POST-COLD WAR

The Air Campaign against Yugoslavia

From May 1999

 

Click for materials on the 7 May 1999 bombing of the PRC Embassy in Belgrade.

Click for reportage on spies in NATO providing the Serbs with the details of allied bombing raids.

Materials presented in chronological order.

Newman, Richard J. "Scoping Serbian Targets from an Air Force Surveillance Jet." U.S. News & World Report, 3 May 1999, 38.

Two of the Air Force's four E-8C JSTARS (joint surveillance and target attack radar system) airplanes are now flying in the Kosovo theater of operations. Serbian tactics of intermixing military and civilian vehicles and the rugged terrain have reduced the effectiveness of the JSTARS' cloud-penetrating radar.
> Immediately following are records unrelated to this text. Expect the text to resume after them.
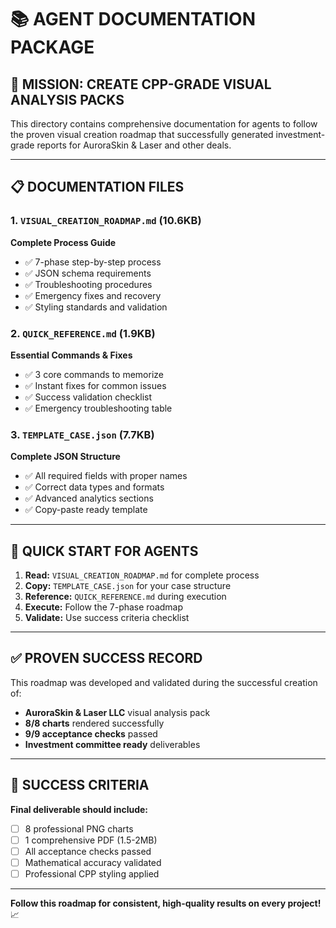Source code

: # 📚 **AGENT DOCUMENTATION PACKAGE**

## **🎯 MISSION: CREATE CPP-GRADE VISUAL ANALYSIS PACKS**

This directory contains comprehensive documentation for agents to follow the proven visual creation roadmap that successfully generated investment-grade reports for AuroraSkin & Laser and other deals.

---

## **📋 DOCUMENTATION FILES**

### **1. `VISUAL_CREATION_ROADMAP.md` (10.6KB)**
**Complete Process Guide**
- ✅ 7-phase step-by-step process
- ✅ JSON schema requirements  
- ✅ Troubleshooting procedures
- ✅ Emergency fixes and recovery
- ✅ Styling standards and validation

### **2. `QUICK_REFERENCE.md` (1.9KB)**  
**Essential Commands & Fixes**
- ✅ 3 core commands to memorize
- ✅ Instant fixes for common issues
- ✅ Success validation checklist
- ✅ Emergency troubleshooting table

### **3. `TEMPLATE_CASE.json` (7.7KB)**
**Complete JSON Structure**
- ✅ All required fields with proper names
- ✅ Correct data types and formats
- ✅ Advanced analytics sections
- ✅ Copy-paste ready template

---

## **🚀 QUICK START FOR AGENTS**

1. **Read:** `VISUAL_CREATION_ROADMAP.md` for complete process
2. **Copy:** `TEMPLATE_CASE.json` for your case structure  
3. **Reference:** `QUICK_REFERENCE.md` during execution
4. **Execute:** Follow the 7-phase roadmap
5. **Validate:** Use success criteria checklist

---

## **✅ PROVEN SUCCESS RECORD**

This roadmap was developed and validated during the successful creation of:
- **AuroraSkin & Laser LLC** visual analysis pack
- **8/8 charts** rendered successfully  
- **9/9 acceptance checks** passed
- **Investment committee ready** deliverables

---

## **🎯 SUCCESS CRITERIA**

**Final deliverable should include:**
- [ ] 8 professional PNG charts
- [ ] 1 comprehensive PDF (1.5-2MB)
- [ ] All acceptance checks passed
- [ ] Mathematical accuracy validated
- [ ] Professional CPP styling applied

---

**Follow this roadmap for consistent, high-quality results on every project!** 📈 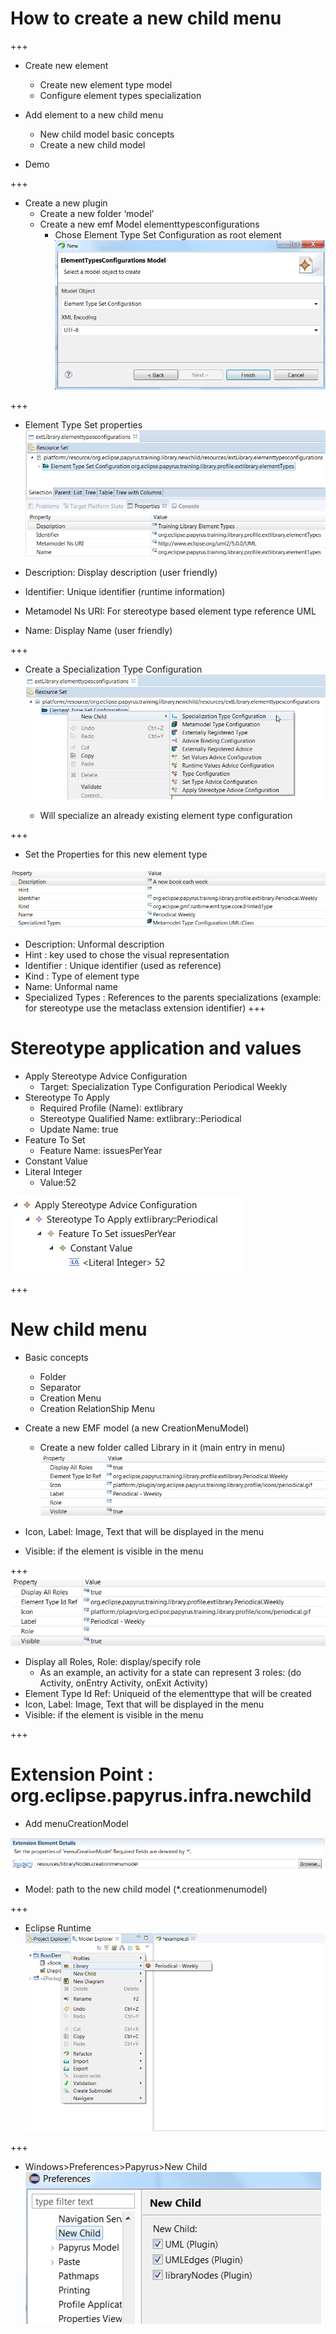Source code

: # How to create a new child menu

+++

* Create new element
  * Create new element type model
  * Configure element types specialization

* Add element to a new child menu
  * New child model basic concepts
  * Create a new child model

* Demo

+++
* Create a new plugin
  * Create a new folder ‘model’
  * Create a new emf Model elementtypesconfigurations
     * Chose Element Type Set Configuration as root element
![ElementTypeModelCreation](/org.eclipse.papyrus.training.library.newchild/doc/ElementTypeModelCreation.png?raw=true "Element TypeModel Creation")  

+++
* Element Type Set properties
![ElementTypeSetConfiguration](/org.eclipse.papyrus.training.library.newchild/doc/ElementTypeSetConfiguration.png?raw=true "ElementTypeSet Configuration")  

* Description: Display description (user friendly)
* Identifier: Unique identifier (runtime information)
* Metamodel Ns URI: For stereotype based element type reference UML
* Name: Display Name (user friendly) 

+++
* Create a Specialization Type Configuration
![SpecializationTypeCreation](/org.eclipse.papyrus.training.library.newchild/doc/SpecializationTypeCreation.png?raw=true "SpecializationType Creation")  

   * Will specialize an already existing element type configuration

+++
* Set the Properties for this new element type

![SpecializationTypeConfiguration](/org.eclipse.papyrus.training.library.newchild/doc/SpecializationTypeConfiguration.png?raw=true "SpecializationTypeConfiguration")  

* Description: Unformal description
* Hint : key used to chose the visual representation
* Identifier : Unique identifier (used as reference)
* Kind : Type of element type
* Name: Unformal name
* Specialized Types : References to the parents specializations
(example: for stereotype use the metaclass extension identifier)
+++
# Stereotype application and values

* Apply Stereotype Advice Configuration
  * Target: Specialization Type Configuration Periodical Weekly
* Stereotype To Apply
  * Required Profile (Name): extlibrary
  * Stereotype Qualified Name: extlibrary::Periodical
  * Update Name: true
* Feature To Set
  * Feature Name: issuesPerYear
* Constant Value
* Literal Integer
  * Value:52 

![StereotypeAppliciationConfiguration](/org.eclipse.papyrus.training.library.newchild/doc/StereotypeAppliciationConfiguration.png)  

+++
# New child menu

* Basic concepts
  * Folder 
  * Separator
  * Creation Menu
  * Creation RelationShip Menu
* Create a new EMF model (a new CreationMenuModel)
  * Create a new folder called Library in it (main entry in menu)
![MenuEntryConfiguration](/org.eclipse.papyrus.training.library.newchild/doc/MenuEntryConfiguration.png) 

* Icon, Label: Image, Text that will be displayed in the menu
* Visible: if the element is visible in the menu 


+++
![MenuEntryConfiguration](/org.eclipse.papyrus.training.library.newchild/doc/MenuEntryConfiguration.png)  


* Display all Roles, Role: display/specify role
  * As an example, an activity for a state can represent 3 roles: (do Activity, onEntry Activity, onExit Activity)
* Element Type Id Ref: Uniqueid of the elementtype that will be created
* Icon, Label: Image, Text that will be displayed in the menu
* Visible: if the element is visible in the menu 

+++
# Extension Point : org.eclipse.papyrus.infra.newchild

* Add menuCreationModel

![MenuDefinition](/org.eclipse.papyrus.training.library.newchild/doc/MenuDefinition.png)  

* Model: path to the new child model (*.creationmenumodel)

+++

* Eclipse Runtime
![MenuNewChildExample](/org.eclipse.papyrus.training.library.newchild/doc/MenuNewChildExample.png?raw=true "Menu NewChild Example")  

+++

* Windows>Preferences>Papyrus>New Child
![NewChildPreferences](/org.eclipse.papyrus.training.library.newchild/doc/NewChildPreferences.png?raw=true "NewChild Preferences")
Branigin, William. "U.S. Classified Data Placed Milosevic in Chain of Command." Washington Post, 28 May 1999, A30.

According to U.S. officials on 27 May 1999, U.S. intelligence information was turned over to the International Criminal Tribunal for the Former Yugoslavia in The Hague prior to the indicting of Yugoslav President Slobodan Milosevic and four of his top aides for crimes against the ethnic Albanian population of Kosovo. The information was "collected by the Interagency Balkan Task Force, an intelligence unit housed at the CIA" that includes DIA, NSA, and INR representatives. "Among the material is overhead imagery from satellites or U.S. reconnaissance planes and other unspecified information from 'national technical means,' a rubric that includes electronic intercepts by intelligence-gathering equipment carried aboard satellites or planes such as the RC-135 'Rivet Joint' surveillance aircraft."

Vistica, Gregory L. "Cyberwar and Sabotage." Newsweek, 31 May 1999, 38.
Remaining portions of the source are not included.